The OAS AMA | Art Museum of the Americas presents

DIALOG: Landscape and Abstraction | Freya Grand and AMA’s Permanent Collection

Curated by Adriana Ospina and guest curator Hilary Pierce Hatfield

ORGANIZATION OF AMERICAN STATES
AMA | ART MUSEUM OF THE AMERICAS

DIALOG: Landscape and Abstraction | Freya Grand and AMA’s Permanent Collection
January 23-April 26, 2020

OPENING RECEPTION
Thursday, January 23, 2020
6-8PM
RSVP

PANEL DISCUSSIONS
Women Artists at the Art Museum of the Americas
International Women's Day: Sunday, March 8, 2020 from 12-1:30pm
RSVP

Earth Day Panel Talk
Art and Our Environment: An Essential Dialog
Thursday, April 23, 2020 from 12-1:30pm
Moderated by Hilary Pierce Hatfield, Exhibition Co-Curator
Panelists include:

Moderated by Hilary Pierce Hatfield, Exhibition Co-Curator
Freya Grand, painter
Dr. Karl Kusserow, Curator of American Art, Princeton University Art Museum
Cletus Springer, Director of The Department of Sustainable Development at OAS and award-winning writer
Paul Villinski, sculptor and environmental activist
Cristina Mittermeier, photographer

RSVP



HOURS
Tuesday-Sunday 10AM-5PM

LOCATION
OAS AMA | Art Museum of the Americas
201 18th Street NW
Washington, DC 20006

ADMISSION
Free

This exhibition pairs important 20th century abstract works by artists in the OAS AMA’s permanent collection with works of contemporary landscape painter Freya Grand. The pairings of Grand and artists living and working in the Americas (1960 – 1973) convey a common dialog through their shared forms, textures, symbols, color, and composition. Here, Grand’s immersive landscapes derived from her experiences in remote regions of Ecuador, Peru, Argentina, Chile, and Costa Rica intermingle with those of such stalwarts of the OAS AMA’s art collection as Maria Luisa Pacheco (Bolivia); Danilo di Prete, Tomie Ohtake, and Manabu Mabe (Brazil); Angel Hurtado (Venezuela); and Anibal Villacis (Ecuador).

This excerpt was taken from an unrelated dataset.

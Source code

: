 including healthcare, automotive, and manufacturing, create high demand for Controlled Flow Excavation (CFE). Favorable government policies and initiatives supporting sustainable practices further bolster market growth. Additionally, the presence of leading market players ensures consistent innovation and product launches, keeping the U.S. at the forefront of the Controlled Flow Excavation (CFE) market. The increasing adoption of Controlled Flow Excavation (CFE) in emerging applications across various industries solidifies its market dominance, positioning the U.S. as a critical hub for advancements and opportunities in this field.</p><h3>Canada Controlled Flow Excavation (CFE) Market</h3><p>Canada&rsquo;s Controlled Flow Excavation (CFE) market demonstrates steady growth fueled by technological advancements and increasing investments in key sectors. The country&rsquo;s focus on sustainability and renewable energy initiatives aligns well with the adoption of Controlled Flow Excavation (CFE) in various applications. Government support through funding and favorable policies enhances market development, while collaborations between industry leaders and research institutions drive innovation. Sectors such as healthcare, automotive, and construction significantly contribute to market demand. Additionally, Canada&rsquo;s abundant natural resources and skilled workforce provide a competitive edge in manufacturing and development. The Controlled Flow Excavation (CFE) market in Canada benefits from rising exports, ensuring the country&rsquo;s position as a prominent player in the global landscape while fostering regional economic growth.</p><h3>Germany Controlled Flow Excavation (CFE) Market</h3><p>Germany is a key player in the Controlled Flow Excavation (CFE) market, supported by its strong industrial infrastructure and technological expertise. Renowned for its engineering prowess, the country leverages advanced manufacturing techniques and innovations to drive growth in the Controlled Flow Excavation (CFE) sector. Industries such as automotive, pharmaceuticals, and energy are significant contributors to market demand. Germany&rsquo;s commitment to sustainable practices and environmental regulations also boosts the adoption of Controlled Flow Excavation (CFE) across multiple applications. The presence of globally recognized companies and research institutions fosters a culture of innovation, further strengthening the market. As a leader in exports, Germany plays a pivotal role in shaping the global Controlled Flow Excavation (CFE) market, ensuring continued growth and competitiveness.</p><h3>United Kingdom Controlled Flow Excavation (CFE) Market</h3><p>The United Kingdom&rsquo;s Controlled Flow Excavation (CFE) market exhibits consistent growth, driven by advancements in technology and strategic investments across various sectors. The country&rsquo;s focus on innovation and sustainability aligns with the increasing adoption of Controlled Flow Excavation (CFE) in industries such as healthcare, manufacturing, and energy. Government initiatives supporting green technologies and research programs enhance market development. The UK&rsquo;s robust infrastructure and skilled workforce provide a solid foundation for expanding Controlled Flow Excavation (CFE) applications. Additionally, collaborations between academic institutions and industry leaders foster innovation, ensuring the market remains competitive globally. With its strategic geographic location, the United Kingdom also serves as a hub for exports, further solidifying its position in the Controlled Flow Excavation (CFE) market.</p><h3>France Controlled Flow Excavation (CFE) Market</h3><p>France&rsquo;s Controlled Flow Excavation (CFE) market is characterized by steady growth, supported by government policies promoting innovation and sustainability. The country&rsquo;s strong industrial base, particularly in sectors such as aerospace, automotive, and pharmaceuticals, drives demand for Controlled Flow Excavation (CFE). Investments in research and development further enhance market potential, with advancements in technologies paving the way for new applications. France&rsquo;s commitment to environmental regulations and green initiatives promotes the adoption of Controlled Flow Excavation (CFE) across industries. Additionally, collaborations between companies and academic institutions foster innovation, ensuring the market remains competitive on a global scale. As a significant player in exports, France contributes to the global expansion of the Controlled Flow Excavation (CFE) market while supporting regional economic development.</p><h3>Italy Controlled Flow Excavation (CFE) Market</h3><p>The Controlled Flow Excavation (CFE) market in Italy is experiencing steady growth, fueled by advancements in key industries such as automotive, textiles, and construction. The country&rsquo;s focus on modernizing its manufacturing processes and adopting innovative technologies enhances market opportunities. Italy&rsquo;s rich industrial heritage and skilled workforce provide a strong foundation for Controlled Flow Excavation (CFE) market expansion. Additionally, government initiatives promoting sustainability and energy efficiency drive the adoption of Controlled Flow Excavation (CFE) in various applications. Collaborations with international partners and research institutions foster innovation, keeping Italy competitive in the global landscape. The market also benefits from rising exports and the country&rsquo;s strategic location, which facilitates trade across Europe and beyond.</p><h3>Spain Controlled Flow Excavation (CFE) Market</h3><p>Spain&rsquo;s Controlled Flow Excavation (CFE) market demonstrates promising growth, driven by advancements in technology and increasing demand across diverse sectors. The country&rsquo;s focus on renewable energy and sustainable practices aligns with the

The works in this exhibition were selected through a conversation between AMA’s curator Adriana Ospina and guest curator Hilary Piece Hatfield. Hatfield was invited to explore the AMA’s extensive digital archive and in doing so, she noted strong correlations between Freya Grand’s work from the Americas and certain abstract works in the permanent collection. Ospina and Hatfield then visited with Freya Grand at her Washington D.C. studio and continued their curatorial dialog with the artist, reflecting on Grand’s work and Hatfield’s selections from the AMA’s collection. The curatorial team found that the process led them to the selection of many of the same works of art. This resulting exhibition demonstrates a shared language among the artists and suggests that humanity has an essential dialog with the earth.

Grand describes her process as a direct, immersive experience and that she moves fluidly from close proximity to her subjects to observing them from a vast distance. She asserts that, “The two experiences - the one tactile and intimate and physical, the other a privileged bird’s eye view, inform and enrich each other. These experiences allow me to feel the land under my feet, as well as comprehend the larger patterns, structures and forces at play.” 

Since 2002, Freya Grand has traversed remote regions of the world. Her works based on her experiences in South and Central America and in the Pacific offer a universal language of form that demonstrate our deep connection to the earth, a relationship that transcends both culture of origin and time. Freya Grand’s body of work includes various biospheres, including Iceland’s glacier fields, the peaks of the Andes, and the vast deserts of Namibia. Grand is deeply committed to painting some of the most powerful and fragile parts of the earth in a manner that distills her subject to its essence. In her formative years as a painter and activist, Grand lived off the grid on the Queen Charlotte Islands in British Columbia. This experience, relying on nature and immersed in nature, help to form her point of view. 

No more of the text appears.